Cuándo puede tener sentido pedir ayuda profesional o valorar un recurso
No todos los requerimientos exigen asistencia externa, pero sí conviene valorar apoyo profesional cuando el expediente afecta a varios ejercicios, existen importes elevados, se detectan errores previos en las declaraciones, la documentación es compleja o la notificación se inserta claramente en una comprobación o futura inspección tributaria.
También puede ser razonable pedir ayuda si no está claro qué está pidiendo realmente la AEAT, si la documentación es insuficiente o si la respuesta requiere una argumentación técnica.
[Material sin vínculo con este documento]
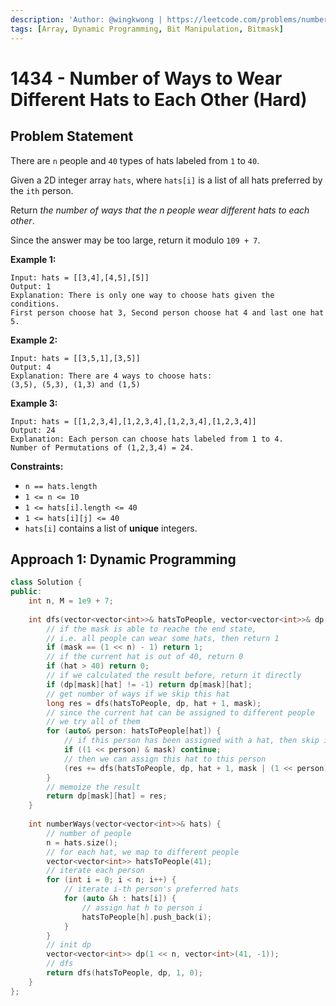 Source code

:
 ```yaml
---
description: 'Author: @wingkwong | https://leetcode.com/problems/number-of-ways-to-wear-different-hats-to-each-other/'
tags: [Array, Dynamic Programming, Bit Manipulation, Bitmask]
---
```


# 1434 - Number of Ways to Wear Different Hats to Each Other (Hard) 

## Problem Statement

There are `n` people and `40` types of hats labeled from `1` to `40`.

Given a 2D integer array `hats`, where `hats[i]` is a list of all hats preferred by the `ith` person.

Return *the number of ways that the n people wear different hats to each other*.

Since the answer may be too large, return it modulo `109 + 7`.

**Example 1:**

```
Input: hats = [[3,4],[4,5],[5]]
Output: 1
Explanation: There is only one way to choose hats given the conditions. 
First person choose hat 3, Second person choose hat 4 and last one hat 5.
```

**Example 2:**

```
Input: hats = [[3,5,1],[3,5]]
Output: 4
Explanation: There are 4 ways to choose hats:
(3,5), (5,3), (1,3) and (1,5)
```

**Example 3:**

```
Input: hats = [[1,2,3,4],[1,2,3,4],[1,2,3,4],[1,2,3,4]]
Output: 24
Explanation: Each person can choose hats labeled from 1 to 4.
Number of Permutations of (1,2,3,4) = 24.
```

**Constraints:**

- `n == hats.length`
- `1 <= n <= 10`
- `1 <= hats[i].length <= 40`
- `1 <= hats[i][j] <= 40`
- `hats[i]` contains a list of **unique** integers.

## Approach 1: Dynamic Programming

<SolutionAuthor name="@wingkwong"/>

```cpp
class Solution {
public:
    int n, M = 1e9 + 7;
    
    int dfs(vector<vector<int>>& hatsToPeople, vector<vector<int>>& dp, int hat, int mask) {
        // if the mask is able to reache the end state, 
        // i.e. all people can wear some hats, then return 1
        if (mask == (1 << n) - 1) return 1;
        // if the current hat is out of 40, return 0
        if (hat > 40) return 0;
        // if we calculated the result before, return it directly
        if (dp[mask][hat] != -1) return dp[mask][hat];
        // get number of ways if we skip this hat
        long res = dfs(hatsToPeople, dp, hat + 1, mask);
        // since the current hat can be assigned to different people
        // we try all of them
        for (auto& person: hatsToPeople[hat]) {
            // if this person has been assigned with a hat, then skip it
            if ((1 << person) & mask) continue;
            // then we can assign this hat to this person
            (res += dfs(hatsToPeople, dp, hat + 1, mask | (1 << person))) %= M;
        }
        // memoize the result
        return dp[mask][hat] = res;
    }
    
    int numberWays(vector<vector<int>>& hats) {
        // number of people
        n = hats.size();
        // for each hat, we map to different people
        vector<vector<int>> hatsToPeople(41);
        // iterate each person
        for (int i = 0; i < n; i++) {
            // iterate i-th person's preferred hats
            for (auto &h : hats[i]) {
                // assign hat h to person i
                hatsToPeople[h].push_back(i);
            }
        }
        // init dp
        vector<vector<int>> dp(1 << n, vector<int>(41, -1));
        // dfs
        return dfs(hatsToPeople, dp, 1, 0);
    }
};
``` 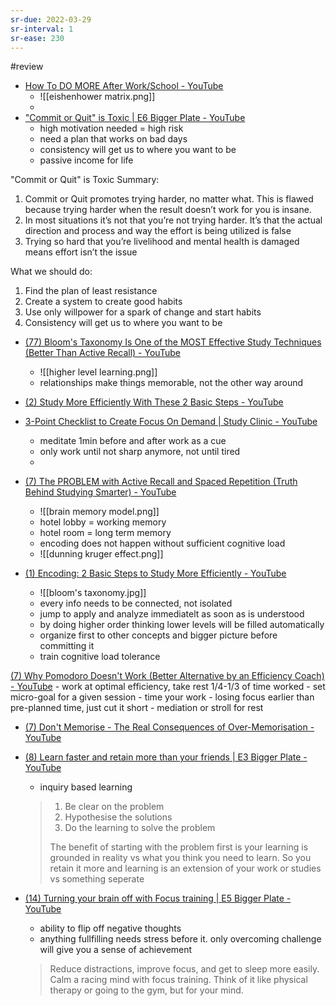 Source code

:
 ```yaml
---
sr-due: 2022-03-29
sr-interval: 1
sr-ease: 230
---
```


#review 

- [How To DO MORE After Work/School - YouTube](https://www.youtube.com/watch?v=KyNwpv3OU2E)
	- ![[eishenhower matrix.png]]
	- 
- ["Commit or Quit" is Toxic | E6 Bigger Plate - YouTube](https://www.youtube.com/watch?v=h8fGC0PXk4k)
	- high motivation needed = high risk
	- need a plan that works on bad days
	- consistency will get us to where you want to be
	- passive income for life

"Commit or Quit" is Toxic Summary:
1. Commit or Quit promotes trying harder, no matter what. This is flawed because trying harder when the result doesn’t work for you is insane. 
2. In most situations it’s not that you’re not trying harder. It’s that the actual direction and process and way the effort is being utilized is false
3. Trying so hard that you’re livelihood and mental health is damaged means effort isn’t the issue

What we should do:
1. Find the plan of least resistance
2. Create a system to create good habits
3. Use only willpower for a spark of change and start habits
4. Consistency will get us to where you want to be

- [(77) Bloom's Taxonomy Is One of the MOST Effective Study Techniques (Better Than Active Recall) - YouTube](https://www.youtube.com/watch?v=q7lY-FytO3U&t=32s)
	- ![[higher level learning.png]]
	- relationships make things memorable, not the other way around

- [(2) Study More Efficiently With These 2 Basic Steps - YouTube](https://www.youtube.com/watch?v=VcT8puLpNKA)

- [3-Point Checklist to Create Focus On Demand | Study Clinic - YouTube](https://www.youtube.com/watch?v=-YXrTWUZKn4)
	- meditate 1min before and after work as a cue
	- only work until not sharp anymore, not until tired
	- 

- [(7) The PROBLEM with Active Recall and Spaced Repetition (Truth Behind Studying Smarter) - YouTube](https://www.youtube.com/watch?v=--Hu2w0s72Y)
	- ![[brain memory model.png]]
	- hotel lobby = working memory
	- hotel room = long term memory
	- encoding does not happen without sufficient cognitive load
	- ![[dunning kruger effect.png]]

- [(1) Encoding: 2 Basic Steps to Study More Efficiently - YouTube](https://www.youtube.com/watch?v=VcT8puLpNKA)
	- ![[bloom's taxonomy.jpg]]
	- every info needs to be connected, not isolated
	- jump to apply and analyze immediatelt as soon as is understood
	- by doing higher order thinking lower levels will be filled automatically
	- organize first to other concepts and bigger picture before committing it
	- train cognitive load tolerance


[(7) Why Pomodoro Doesn't Work (Better Alternative by an Efficiency Coach) - YouTube](https://www.youtube.com/watch?v=olX0mXl1B9s)
	- work at optimal efficiency, take rest 1/4-1/3 of time worked
	- set micro-goal for a given session
	- time your work
	- losing focus earlier than pre-planned time, just cut it short
	- mediation or stroll for rest
	
	
- [(7) Don't Memorise - The Real Consequences of Over-Memorisation - YouTube](https://www.youtube.com/watch?v=a_Coaq-oIsA)
- [(8) Learn faster and retain more than your friends | E3 Bigger Plate - YouTube](https://www.youtube.com/watch?v=sA8E0rYQcFY)
	- inquiry based learning

	>1. Be clear on the problem 
	>2. Hypothesise the solutions
	>3. Do the learning to solve the problem
	>
	>The benefit of starting with the problem first is your learning is grounded in reality vs what you think you need to learn. So you retain it more and learning is an extension of your work or studies vs something seperate

- [(14) Turning your brain off with Focus training | E5 Bigger Plate - YouTube](https://www.youtube.com/watch?v=XKiIretroarchBORcZro)
	- ability to flip off negative thoughts
	- anything fullfilling needs stress before it. only overcoming challenge will give you a sense of achievement
	
	> Reduce distractions, improve focus, and get to sleep more easily. Calm a racing mind with focus training. Think of it like physical therapy or going to the gym, but for your mind. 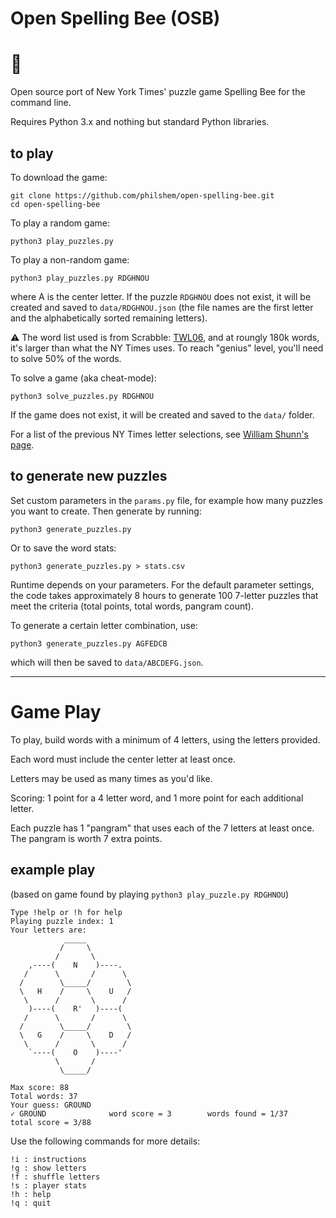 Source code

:# Open Spelling Bee (OSB)

# 🐝

Open source port of New York Times' puzzle game Spelling Bee for the command line.

Requires Python 3.x and nothing but standard Python libraries.

## to play

To download the game:

    git clone https://github.com/philshem/open-spelling-bee.git
    cd open-spelling-bee

To play a random game:

    python3 play_puzzles.py

To play a non-random game:

    python3 play_puzzles.py RDGHNOU

where A is the center letter. If the puzzle `RDGHNOU` does not exist, it will be created and saved to `data/RDGHNOU.json` (the file names are the first letter and the alphabetically sorted remaining letters).

⚠️ The word list used is from Scrabble: [TWL06](https://www.wordgamedictionary.com/twl06/), and at roungly 180k words, it's larger than what the NY Times uses. To reach "genius" level, you'll need to solve 50% of the words.

To solve a game (aka cheat-mode):

    python3 solve_puzzles.py RDGHNOU

If the game does not exist, it will be created and saved to the `data/` folder. 

For a list of the previous NY Times letter selections, see [William Shunn's page](https://www.shunn.net/bee/?past=1).

## to generate new puzzles

Set custom parameters in the `params.py` file, for example how many puzzles you want to create. Then generate by running:

    python3 generate_puzzles.py

Or to save the word stats:

    python3 generate_puzzles.py > stats.csv

Runtime depends on your parameters. For the default parameter settings, the code takes approximately 8 hours to generate 100 7-letter puzzles that meet the criteria (total points, total words, pangram count).

To generate a certain letter combination, use:

    python3 generate_puzzles.py AGFEDCB

which will then be saved to `data/ABCDEFG.json`.

---

# Game Play

To play, build words with a minimum of 4 letters, using the letters provided.

Each word must include the center letter at least once.

Letters may be used as many times as you'd like.

Scoring: 1 point for a 4 letter word, and 1 more point for each additional letter.

Each puzzle has 1 "pangram" that uses each of the 7 letters at least once. The pangram is worth 7 extra points.



## example play

(based on game found by playing `python3 play_puzzle.py RDGHNOU`)

```
Type !help or !h for help
Playing puzzle index: 1
Your letters are: 
            _____
           /     \
          /       \
    ,----(    N    )----.
   /      \       /      \
  /        \_____/        \
  \   H    /     \    U   /
   \      /       \      /
    )----(    R'   )----(
   /      \       /      \
  /        \_____/        \
  \   G    /     \    D   /
   \      /       \      /
    `----(    O    )----'
          \       /
           \_____/

Max score: 88
Total words: 37
Your guess: GROUND
✓ GROUND              word score = 3        words found = 1/37    total score = 3/88    
```

Use the following commands for more details:
```
!i : instructions
!g : show letters
!f : shuffle letters
!s : player stats
!h : help
!q : quit
``` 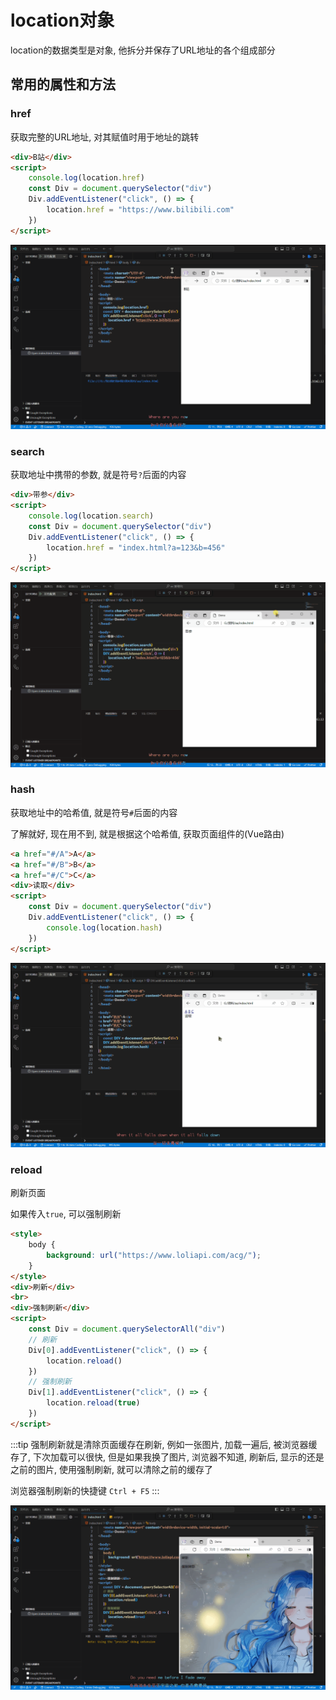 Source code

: # location对象

location的数据类型是对象, 他拆分并保存了URL地址的各个组成部分

## 常用的属性和方法

### href

获取完整的URL地址, 对其赋值时用于地址的跳转

```html
<div>B站</div>
<script>
    console.log(location.href)
    const Div = document.querySelector("div")
    Div.addEventListener("click", () => {
        location.href = "https://www.bilibili.com"
    })
</script>
```

![80219628978360877a1df7a4c44b6597c642704a](Assets/80219628978360877a1df7a4c44b6597c642704a.gif)

### search

获取地址中携带的参数, 就是符号`?`后面的内容

```html
<div>带参</div>
<script>
    console.log(location.search)
    const Div = document.querySelector("div")
    Div.addEventListener("click", () => {
        location.href = "index.html?a=123&b=456"
    })
</script>
```

![4436dbd30476dc906780c4a7b984068575ff262c](Assets/4436dbd30476dc906780c4a7b984068575ff262c.gif)

### hash

获取地址中的哈希值, 就是符号`#`后面的内容

了解就好, 现在用不到, 就是根据这个哈希值, 获取页面组件的(Vue路由)

```html
<a href="#/A">A</a>
<a href="#/B">B</a>
<a href="#/C">C</a>
<div>读取</div>
<script>
    const Div = document.querySelector("div")
    Div.addEventListener("click", () => {
    	console.log(location.hash)
	})
</script>
```

![60304898122fc2ad00f075b22c9a92b5b9438f48](Assets/60304898122fc2ad00f075b22c9a92b5b9438f48.gif)

### reload

刷新页面

如果传入`true`, 可以强制刷新

```html
<style>
    body {
        background: url("https://www.loliapi.com/acg/");
    }
</style>
<div>刷新</div>
<br>
<div>强制刷新</div>
<script>
    const Div = document.querySelectorAll("div")
    // 刷新
    Div[0].addEventListener("click", () => {
        location.reload()
    })
    // 强制刷新
    Div[1].addEventListener("click", () => {
        location.reload(true)
    })
</script>
```

:::tip
强制刷新就是清除页面缓存在刷新, 例如一张图片, 加载一遍后, 被浏览器缓存了, 下次加载可以很快, 但是如果我换了图片, 浏览器不知道, 刷新后, 显示的还是之前的图片, 使用强制刷新, 就可以清除之前的缓存了

浏览器强制刷新的快捷键 `Ctrl + F5`
:::

![41fe2d73223918528328f2d7b57f156a7b85a591](Assets/41fe2d73223918528328f2d7b57f156a7b85a591.gif)
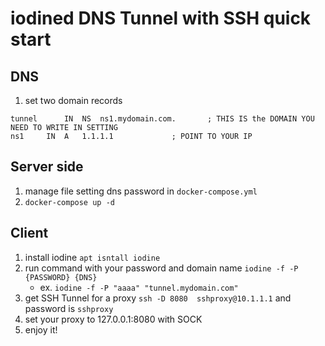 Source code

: # iodined DNS Tunnel with SSH quick start
## DNS 
1. 	set two domain records
```
tunnel		IN	NS	ns1.mydomain.com.		; THIS IS the DOMAIN YOU NEED TO WRITE IN SETTING
ns1		IN	A	1.1.1.1				; POINT TO YOUR IP
  ```
## Server side
1. manage file setting dns password in `docker-compose.yml`
2. `docker-compose up -d`

## Client 
1. install iodine  `apt isntall iodine`
2. run command with your password and domain name `iodine -f -P {PASSWORD} {DNS}` 
    - ex. `iodine -f -P "aaaa" "tunnel.mydomain.com"`
3. get SSH Tunnel for a proxy  `ssh -D 8080  sshproxy@10.1.1.1` and password is `sshproxy`
4. set your proxy to 127.0.0.1:8080 with SOCK
5. enjoy it!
Una buena preparación inicial puede evitar rectificaciones posteriores y reducir el riesgo de interpretaciones desfavorables.
En cuanto al recurso, hay que ser prudentes: un requerimiento no siempre es el acto que se recurre. Muchas veces lo procedente es atenderlo y, si después se dicta una liquidación, acuerdo sancionador u otro acto recurrible, estudiar entonces las alegaciones o vías de impugnación que correspondan. Dependerá del documento recibido y del momento procedimental.
Conclusión: responder bien empieza por entender el expediente
Ante un requerimiento de Hacienda, lo más importante es no precipitarse: revisar la notificación, confirmar los plazos, identificar el procedimiento y preparar la documentación con orden. Contestar bien no consiste en enviar muchos archivos, sino en dar una respuesta útil, coherente y dentro de plazo.
Si el asunto es sencillo, una revisión metódica puede bastar. Si hay dudas jurídicas, discrepancias documentales o riesgo económico relevante, el siguiente paso razonable es que un profesional revise el expediente antes de presentar la respuesta. En materia tributaria, una actuación temprana y bien enfocada suele marcar la diferencia.